Grampall Jookabox's Brilliant ‘Ropechain' Defies Classification

5 of 5

Grampall Jookabox's second LP, "Ropechain" is nuts, and I love it. Is it rap? Rock? Soul? Pop? It borrows from all those genres and more, and in an age where we love to label genres so specifically that they seem to lose their specificity, Grampall Jookabox is perfectly unclassifiable. It's just really good, weird and intriguing music. It's definitely a left-field hodgepodge, as Grampall plays an assortment of electric and acoustic guitars, keys, percussion, and other instruments and gadgets. These aren't hip-hop beats, though they've got great rhythm. It's not rock, though heavy guitars often take the lead. It's neither Americana nor jazz, but both those genres are reference points. What it is is weird and cool and infectious and haunting. Mainly, it's the most unique thing I've listened to in a long while, which is what I crave. Mastermind David Adamson sounds like some sort of urban hillbilly. In six months, I may very well think "Ropechain" is stupid and wonder why I liked it in the first place, but for now, I want to listen to it again and again and again. Adamson is either a certified genius or a certifiable head case. Maybe equal parts both.

The highlights here are "The Girl Ain't Preggers" and "I Will Save Young Michael." The former, driven by simple but incessant percussion that sounds like it was provided by a member of Stomp or Blue Man Group, takes an idea common to film and TV and puts it in song: fear of possibly having fathered a child giving way to lament when finding out you're not going to be a father after all. The first half of the song lists the reasons you're not ready to have a child -- mainly financial -- and the chorus sings "Don't it make you feel glad when the girl ain't preggers." The second half highlights the joy of fatherhood and beauty of children and changes tune to "Don't it make you feel sad when the girl ain't preggers." A seemingly simple twist of phrase proves insightful and powerful. The latter is Grampall Jookabox's lament on the life of Michael Jackson, reminiscing about a youthful Michael's talent and potential, then trying to travel back in time to plead with the King of Pop to stay the course. Mellow, rhythmic strumming guides the song, and layered background vocals howl like ghosts. Both tracks demonstrate the rare wit with which Grampall Jookabox is blessed.

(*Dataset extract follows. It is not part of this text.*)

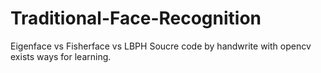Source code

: # Traditional-Face-Recognition
Eigenface vs Fisherface vs LBPH
Soucre code by handwrite with opencv exists ways for learning.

But the underlying theme of the album is madness -- a descent prompted by the state of the world and society. The record opens with "Black Girls," on which a tribute to black women is spoke-sung over ominous bass and a hip-hop beat slowed down and gone industrial. The next track, "Let's Go Mad Together," lays down "Ropechain's" theme blatantly and invites the listener to join in the despair. Again dominated by bass, this song is even creepier and more haunting than the first, with horn bleats and moments of heavy guitar mixed in above sparse, almost tribal percussion. Spitting gibberish in the chorus, Grampall Jookabox drives home the song's message of madness. The album is at it's maddest, though, on "You Will Love My Boom." It's got some of the heaviest rock elements on the album, though it plods along impressively. The vocals are at their most crazed -- deep, gritty and soulful, though disturbed. The singer sounds like a stalker as he violently croons, "You know I love you love you. I took my shrooms and then proposed to you because I love you love you."

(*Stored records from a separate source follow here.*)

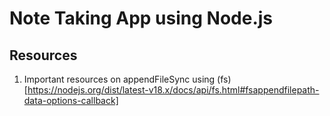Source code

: # Note Taking App using Node.js

## Resources

1. Important resources on appendFileSync using (fs)[https://nodejs.org/dist/latest-v18.x/docs/api/fs.html#fsappendfilepath-data-options-callback]
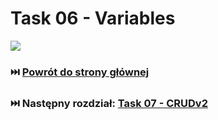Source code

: # Task 06 - Variables

<a href="https://learning.postman.com/docs/sending-requests/variables/variables/">
    <img src="https://assets.postman.com/postman-docs/v10/var-scope-v10.jpg">
</a>

### ⏭️ [Powrót do strony głównej](../../README.md)
### ⏭️ Następny rozdział: [Task 07 - CRUDv2](07-task-crud-v2.md)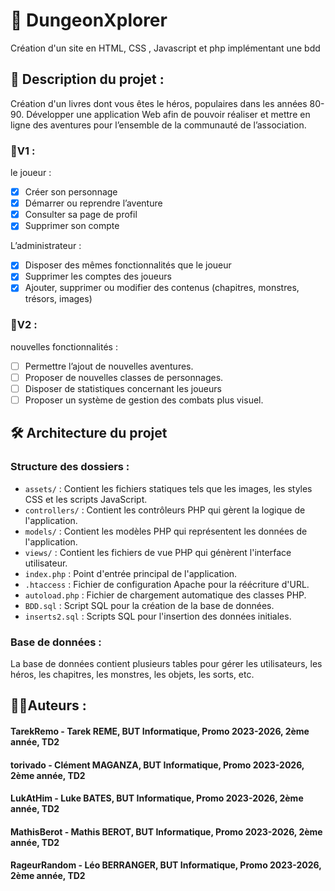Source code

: # :dragon_face: DungeonXplorer
Création d'un site en HTML, CSS , Javascript et php implémentant une bdd

## 📖 Description du projet :
Création d'un livres dont vous êtes le héros, populaires dans les années 80-90.
Développer une application Web afin de pouvoir réaliser et mettre en ligne des aventures
pour l’ensemble de la communauté de l’association.

### 🧰V1 :
le joueur :
- [x] Créer son personnage
- [x] Démarrer ou reprendre l’aventure
- [x] Consulter sa page de profil
- [x] Supprimer son compte

L’administrateur :
- [x] Disposer des mêmes fonctionnalités que le joueur
- [x] Supprimer les comptes des joueurs
- [x] Ajouter, supprimer ou modifier des contenus (chapitres, monstres, trésors, images)

### 🧰V2 :
 nouvelles fonctionnalités :
 - [ ] Permettre l’ajout de nouvelles aventures.
 - [ ] Proposer de nouvelles classes de personnages.
 - [ ] Disposer de statistiques concernant les joueurs
 - [ ] Proposer un système de gestion des combats plus visuel.

## 🛠️ Architecture du projet

### Structure des dossiers :
- `assets/` : Contient les fichiers statiques tels que les images, les styles CSS et les scripts JavaScript.
- `controllers/` : Contient les contrôleurs PHP qui gèrent la logique de l'application.
- `models/` : Contient les modèles PHP qui représentent les données de l'application.
- `views/` : Contient les fichiers de vue PHP qui génèrent l'interface utilisateur.
- `index.php` : Point d'entrée principal de l'application.
- `.htaccess` : Fichier de configuration Apache pour la réécriture d'URL.
- `autoload.php` : Fichier de chargement automatique des classes PHP.
- `BDD.sql` : Script SQL pour la création de la base de données.
- `inserts2.sql` : Scripts SQL pour l'insertion des données initiales.

### Base de données :
La base de données contient plusieurs tables pour gérer les utilisateurs, les héros, les chapitres, les monstres, les objets, les sorts, etc.


## 👨‍💻Auteurs :
#### TarekRemo - Tarek REME, BUT Informatique, Promo 2023-2026, 2ème année, TD2 
#### torivado - Clément MAGANZA, BUT Informatique, Promo 2023-2026, 2ème année, TD2
#### LukAtHim - Luke BATES, BUT Informatique, Promo 2023-2026, 2ème année, TD2
#### MathisBerot - Mathis BEROT, BUT Informatique, Promo 2023-2026, 2ème année, TD2
#### RageurRandom - Léo BERRANGER, BUT Informatique, Promo 2023-2026, 2ème année, TD2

The vocals often are delivered in a rhythmic speech, and when that coincides with the R&B and soul rising to the top of the arrangement, it could be hip-hop, but that ain't flow. When the vocals are sung, there's a host of vocal styles to choose from, ranging from slick and soulful to high and tense to gritty and angry. Kind of reminds me of Cee-Lo Green in the ability to inhabit several styles, though staying at least a little bit crazy all the while, even if the vocal instrument isn't as classical as Green's. And throughout the album, no matter what genre Grampall Jookabox seems to be leaning toward most, a psychedelic assembly of sample instruments and noise defines the sound. It's like Americana for the new millennium, updated to include the past three decades.

Late on the record, "The One Thing" proves to be another almost rock song, the most up-tempo track. It's short, though, and followed by another short song, but one that takes a completely different direction. A cool, steady, psychedelic sound writes the despair in "We Know We Might Be F---ed," another excellent example of Grampall Jookabox's understated humor. The album wraps with what seems to be a concession to its theme, "I'm Absolutely Freaked Out." It starts with a howl, and while the album mostly is dominated by bottom and quirky beats, "Freaked Out" returns to soulful, subtle, mellow strumming. It frequently changes pace and tone, incorporating most of the bonkers elements that run through the record, though largely remains chill and is not nearly as nightmarish.